• [Assignment]:
Where the line with "Players Loaded:** 15" appears below, start writing out lines exactly, and finish with the line with "- **Current Time", which is included; write out nothing else.

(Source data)
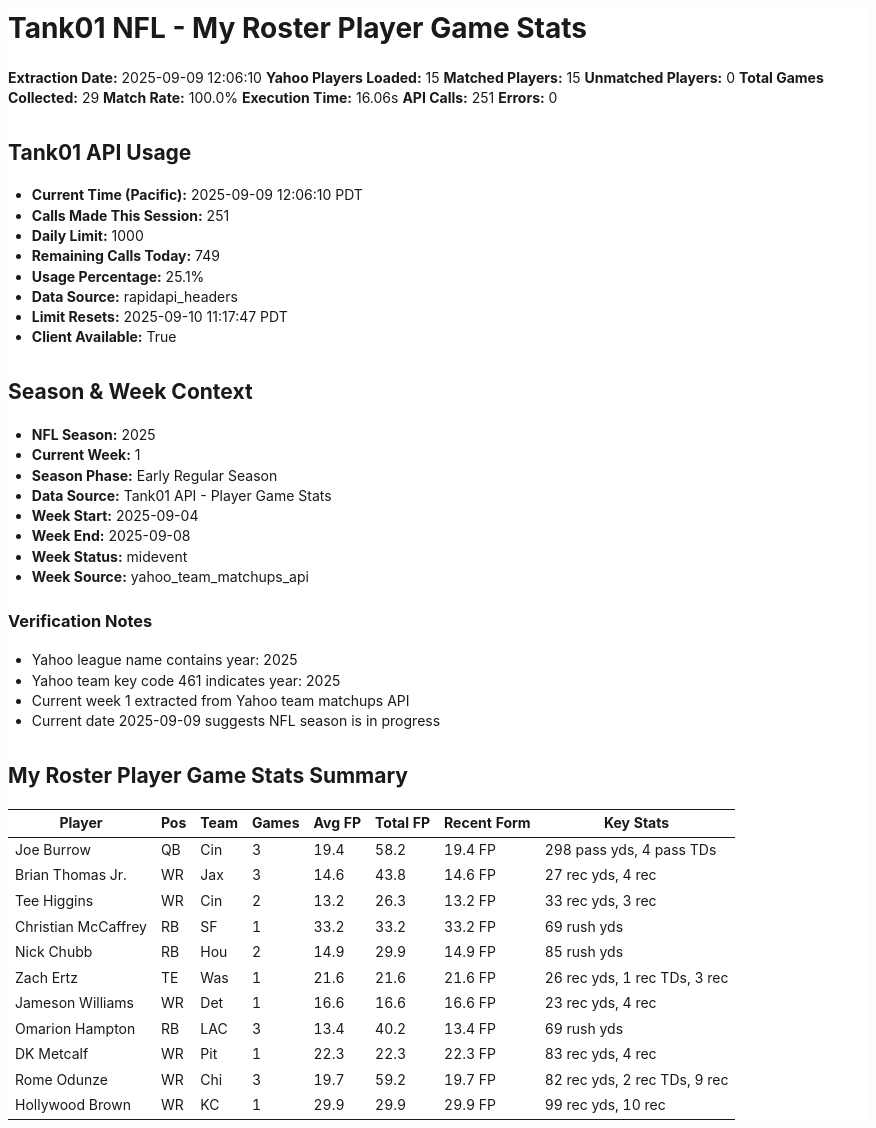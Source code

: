 # Tank01 NFL - My Roster Player Game Stats

**Extraction Date:** 2025-09-09 12:06:10
**Yahoo Players Loaded:** 15
**Matched Players:** 15
**Unmatched Players:** 0
**Total Games Collected:** 29
**Match Rate:** 100.0%
**Execution Time:** 16.06s
**API Calls:** 251
**Errors:** 0

## Tank01 API Usage
- **Current Time (Pacific):** 2025-09-09 12:06:10 PDT
- **Calls Made This Session:** 251
- **Daily Limit:** 1000
- **Remaining Calls Today:** 749
- **Usage Percentage:** 25.1%
- **Data Source:** rapidapi_headers
- **Limit Resets:** 2025-09-10 11:17:47 PDT
- **Client Available:** True

## Season & Week Context
- **NFL Season:** 2025
- **Current Week:** 1
- **Season Phase:** Early Regular Season
- **Data Source:** Tank01 API - Player Game Stats
- **Week Start:** 2025-09-04
- **Week End:** 2025-09-08
- **Week Status:** midevent
- **Week Source:** yahoo_team_matchups_api

### Verification Notes
- Yahoo league name contains year: 2025
- Yahoo team key code 461 indicates year: 2025
- Current week 1 extracted from Yahoo team matchups API
- Current date 2025-09-09 suggests NFL season is in progress

## My Roster Player Game Stats Summary

| Player | Pos | Team | Games | Avg FP | Total FP | Recent Form | Key Stats |
|--------|-----|------|-------|--------|----------|-------------|-----------|
| Joe Burrow | QB | Cin | 3 | 19.4 | 58.2 | 19.4 FP | 298 pass yds, 4 pass TDs |
| Brian Thomas Jr. | WR | Jax | 3 | 14.6 | 43.8 | 14.6 FP | 27 rec yds, 4 rec |
| Tee Higgins | WR | Cin | 2 | 13.2 | 26.3 | 13.2 FP | 33 rec yds, 3 rec |
| Christian McCaffrey | RB | SF | 1 | 33.2 | 33.2 | 33.2 FP | 69 rush yds |
| Nick Chubb | RB | Hou | 2 | 14.9 | 29.9 | 14.9 FP | 85 rush yds |
| Zach Ertz | TE | Was | 1 | 21.6 | 21.6 | 21.6 FP | 26 rec yds, 1 rec TDs, 3 rec |
| Jameson Williams | WR | Det | 1 | 16.6 | 16.6 | 16.6 FP | 23 rec yds, 4 rec |
| Omarion Hampton | RB | LAC | 3 | 13.4 | 40.2 | 13.4 FP | 69 rush yds |
| DK Metcalf | WR | Pit | 1 | 22.3 | 22.3 | 22.3 FP | 83 rec yds, 4 rec |
| Rome Odunze | WR | Chi | 3 | 19.7 | 59.2 | 19.7 FP | 82 rec yds, 2 rec TDs, 9 rec |
| Hollywood Brown | WR | KC | 1 | 29.9 | 29.9 | 29.9 FP | 99 rec yds, 10 rec |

• [Problem solution]:
**Yahoo Players Loaded:** 15
**Matched Players:** 15
**Unmatched Players:** 0
**Total Games Collected:** 29
**Match Rate:** 100.0%
**Execution Time:** 16.06s
**API Calls:** 251
**Errors:** 0

## Tank01 API Usage
- **Current Time (Pacific):** 2025-09-09 12:06:10 PDT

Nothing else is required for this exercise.